Lazy analysis will interpret that as meaning the Bucs are tanking for Caleb Williams, while those paying attention will note something different. There is zero intention of tanking in Tampa Bay, but the team is going to be under evaluation all season to see which players are pieces of the core and which ones will be elsewhere next season.
One of those guys is Mike Evans, the future Hall of Famer who will go down as one of the greatest Bucs in franchise history.
Evans is in the final year of his contract and set a deadline of Saturday for the team to offer him a deal he likes. That didn’t happen, and now he will play this season without a deal and with an uncertain future in Tampa Bay. The Bucs had a chance to lock Evans in without anyone else in the room, which won’t be the case when potential suitors enter the equation in March.

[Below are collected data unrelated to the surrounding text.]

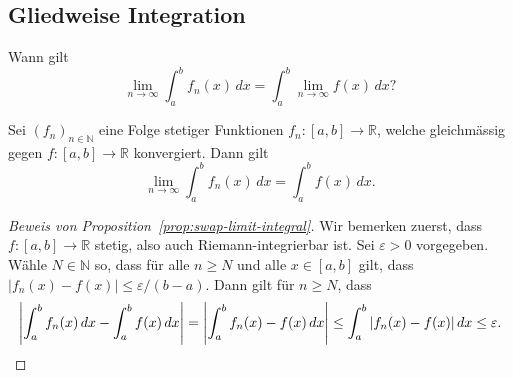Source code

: \documentclass[../main.tex]{subfiles}
\begin{document}




\subsection*{Gliedweise Integration}
\begin{question}
  Wann gilt
  \[
    \lim_{n \to \infty} \int_{a}^{b} f_n(x) \, dx = \int_{a}^{b} \lim_{n \to \infty} f(x)\, dx?
  \]
\end{question}

\begin{proposition}\label{prop:swap-limit-integral}
  Sei ${(f_{n})}_{n \in \mathbb{N}}$ eine Folge stetiger Funktionen
  $f_n \colon [a, b] \to \mathbb{R}$, welche gleichmässig
  gegen $f \colon[a, b] \to \mathbb{R}$ konvergiert. Dann gilt
  \[
    \lim_{n \to \infty} \int_{a}^{b} f_n(x) \, dx = \int_{a}^{b} f(x) \, dx.
  \]
\end{proposition}

\begin{proof}[Beweis von Proposition~\ref{prop:swap-limit-integral}]
  Wir bemerken zuerst, dass $f \colon [a, b] \to \mathbb{R}$ stetig, also auch
  Riemann-integrierbar ist.
  Sei $\varepsilon > 0$ vorgegeben.
  Wähle $N \in \mathbb{N}$ so, dass für alle $n \geq N$ und alle $x \in [a, b]$ gilt,
  dass
  $|f_n(x) - f(x)| \leq \varepsilon/(b-a)$.
  Dann gilt für $n \geq N$, dass
  \[
     \left| \int_{a}^{b} f_n(x) \, dx - \int_{a}^{b} f(x) \, dx\right|  
     = \left| \int_{a}^{b} f_n(x) - f(x) \, dx \right|  
     \leq \int_{a}^{b} |f_n(x) - f(x)| \, dx \leq \varepsilon.\qedhere
  \]
\end{proof}
\end{document}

It was unlikely the Bucs would budge after getting the ultimatum from Evans’ agent, but we’re now learning more about why an extension wasn’t offered.
NFL insider offers more context on Mike Evans not getting extension from Bucs
A major factor that dictated much of the Bucs offseason was how strapped for cash the team is. After Tom Brady retired in February, the team incurred $35 million in dead cap space to go along with being $55 million over the salary cap.
Tough decisions needed to be made to get back under that threshold, but it didn’t stop the Bucs from making moves. One signing the team made was adding quarterback Baker Mayfield, who comes to Tampa Bay with a proper chip on his shoulder and motivation to prove he can be still fulfill the prophecy being the No. 1 pick brings.
According to NFL insider Josina Anderson, Mayfield’s future — and the Bucs gamble on him — turned out to be one of the reasons the front office held off an giving Evans an extension at this time.
"The Bucs spent a lot of money running back the last couple of years, and also know they have players like Wirfs, Winfield, White, Godwin that they have to be contractually mindful of. This also includes Baker Mayfield who they'll consider paying if he plays well this season too," Anderson reported. "While Mike Evans has 9 consecutive 1000+ yard seasons and a strong relationship with the organization and GM Jason Licht as his first-ever pick, my understanding is they want to see what they have with their young core players.
We knew that young players like Winfield and Wirfs were going to be prioritized over Evans, and rightfully so. Evans is the greatest offensive player the Buccaneers have ever had, but he has more years behind him than ahead.
Mayfield being earmarked as a priority is necessarily a new development, but hearing it is confirmation that the Bucs see his signing as a potential long-term plan. It also flies in the face of suggestions that signing him was a move to tank for Caleb Williams.
All that being said, Anderson offered up some hope that a deal might get done. She pointed out that the Bucs don't usually let franchise players walk away, and mentioned how the team managed to keep Jamel Dean and Lavonte David this offseason despite not reaching new deals with them sooner.
"Letting players test the market and still extending them isn't unprecedented for Tampa either. They did it with David, Dean, and Davis. The thing is will Evans opt not to return, which has been inferred with issuing and now not giving him an extension by his deadline," Anderson said.
Here’s what the most likely outcome in all of this is: Evans and the Bucs reach a deal in March after he tests the market and doesn’t hear wildly higher numbers than he’s hearing now. Any hurt feelings over not getting extended now can heal over the course of the season, and two sides that clearly want to remain together can find a way to make it happen.